» **EXERCISE PROMPT**
Go over the listing below line by line, and return each one holding the string "vectors".

SUPPLIED DATA Block Start

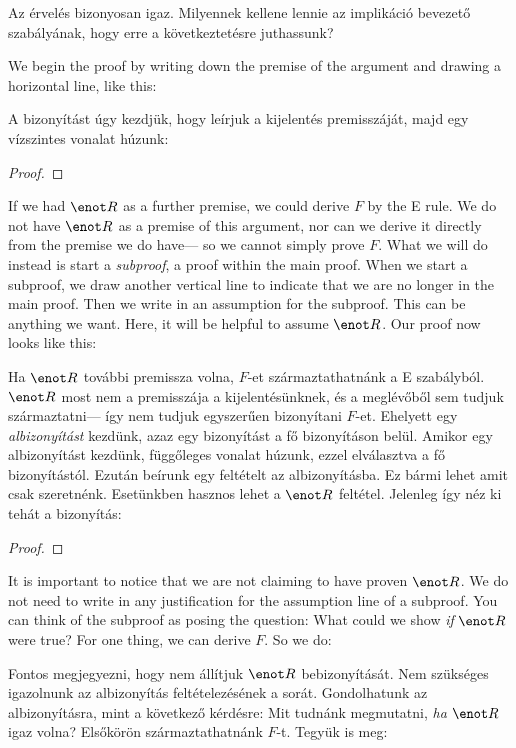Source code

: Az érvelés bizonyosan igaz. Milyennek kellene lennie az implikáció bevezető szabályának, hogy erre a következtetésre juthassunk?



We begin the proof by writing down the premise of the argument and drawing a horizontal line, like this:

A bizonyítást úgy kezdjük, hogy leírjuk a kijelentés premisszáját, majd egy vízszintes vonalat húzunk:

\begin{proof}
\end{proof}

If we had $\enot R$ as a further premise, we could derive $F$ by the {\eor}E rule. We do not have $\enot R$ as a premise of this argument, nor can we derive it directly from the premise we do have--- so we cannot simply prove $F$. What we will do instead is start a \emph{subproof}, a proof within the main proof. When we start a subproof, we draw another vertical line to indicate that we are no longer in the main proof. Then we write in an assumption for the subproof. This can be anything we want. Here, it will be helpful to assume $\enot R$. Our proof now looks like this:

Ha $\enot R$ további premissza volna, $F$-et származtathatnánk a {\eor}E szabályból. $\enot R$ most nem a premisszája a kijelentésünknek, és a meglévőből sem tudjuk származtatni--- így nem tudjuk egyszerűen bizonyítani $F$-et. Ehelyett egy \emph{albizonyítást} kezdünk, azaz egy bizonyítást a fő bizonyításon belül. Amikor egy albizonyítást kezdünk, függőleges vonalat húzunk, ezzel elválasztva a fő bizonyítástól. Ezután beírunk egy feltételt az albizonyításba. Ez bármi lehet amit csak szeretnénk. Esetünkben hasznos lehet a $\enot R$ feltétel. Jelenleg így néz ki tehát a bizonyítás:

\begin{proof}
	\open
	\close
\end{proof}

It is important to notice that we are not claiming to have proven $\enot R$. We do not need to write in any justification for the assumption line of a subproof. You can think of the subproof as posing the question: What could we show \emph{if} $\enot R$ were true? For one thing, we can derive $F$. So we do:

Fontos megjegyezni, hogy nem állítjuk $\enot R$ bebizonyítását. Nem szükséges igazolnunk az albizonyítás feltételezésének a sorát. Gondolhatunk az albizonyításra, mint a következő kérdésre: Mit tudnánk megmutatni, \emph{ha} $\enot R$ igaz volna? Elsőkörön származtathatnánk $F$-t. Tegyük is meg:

SUPPLIED DATA Block End
SUPPLIED DATA Block Start

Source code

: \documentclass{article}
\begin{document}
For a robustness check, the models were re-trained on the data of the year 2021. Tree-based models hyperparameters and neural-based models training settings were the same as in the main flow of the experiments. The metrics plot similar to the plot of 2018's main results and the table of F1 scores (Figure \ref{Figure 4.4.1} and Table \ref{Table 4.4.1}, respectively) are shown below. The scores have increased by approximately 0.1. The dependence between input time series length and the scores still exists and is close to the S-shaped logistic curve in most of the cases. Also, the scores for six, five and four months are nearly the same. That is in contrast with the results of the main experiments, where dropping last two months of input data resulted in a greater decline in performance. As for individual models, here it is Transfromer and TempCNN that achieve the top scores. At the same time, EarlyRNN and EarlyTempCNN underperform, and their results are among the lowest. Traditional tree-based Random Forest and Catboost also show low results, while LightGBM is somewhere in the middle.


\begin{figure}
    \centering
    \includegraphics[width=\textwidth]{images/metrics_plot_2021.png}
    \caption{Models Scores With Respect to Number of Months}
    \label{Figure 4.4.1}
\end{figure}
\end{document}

SUPPLIED DATA Block End
SUPPLIED DATA Block Start

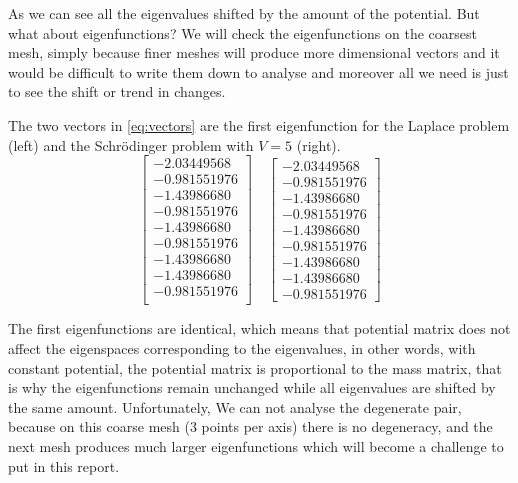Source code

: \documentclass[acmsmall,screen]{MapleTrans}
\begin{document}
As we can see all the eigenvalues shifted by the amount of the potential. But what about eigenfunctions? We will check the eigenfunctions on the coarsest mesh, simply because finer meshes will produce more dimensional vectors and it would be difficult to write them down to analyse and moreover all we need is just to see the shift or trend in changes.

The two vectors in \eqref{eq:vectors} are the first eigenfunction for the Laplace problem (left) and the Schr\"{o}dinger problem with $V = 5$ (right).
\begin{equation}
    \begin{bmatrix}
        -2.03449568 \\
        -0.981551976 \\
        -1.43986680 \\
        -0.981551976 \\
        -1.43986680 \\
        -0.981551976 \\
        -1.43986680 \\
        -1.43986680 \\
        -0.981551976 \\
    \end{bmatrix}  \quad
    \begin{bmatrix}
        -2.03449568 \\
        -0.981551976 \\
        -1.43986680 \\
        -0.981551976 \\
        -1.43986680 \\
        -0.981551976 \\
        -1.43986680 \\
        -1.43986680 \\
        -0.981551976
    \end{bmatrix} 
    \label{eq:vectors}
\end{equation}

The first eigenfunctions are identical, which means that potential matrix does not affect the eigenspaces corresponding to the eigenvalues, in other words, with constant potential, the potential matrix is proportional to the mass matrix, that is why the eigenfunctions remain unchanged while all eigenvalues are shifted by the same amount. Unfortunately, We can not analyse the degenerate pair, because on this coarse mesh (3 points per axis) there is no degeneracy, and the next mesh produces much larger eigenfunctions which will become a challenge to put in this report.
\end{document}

SUPPLIED DATA Block End

» **RESPONSE**
As we can see all the eigenvalues shifted by the amount of the potential. But what about eigenfunctions? We will check the eigenfunctions on the coarsest mesh, simply because finer meshes will produce more dimensional vectors and it would be difficult to write them down to analyse and moreover all we need is just to see the shift or trend in changes.
The two vectors in \eqref{eq:vectors} are the first eigenfunction for the Laplace problem (left) and the Schr\"{o}dinger problem with $V = 5$ (right).
    \label{eq:vectors}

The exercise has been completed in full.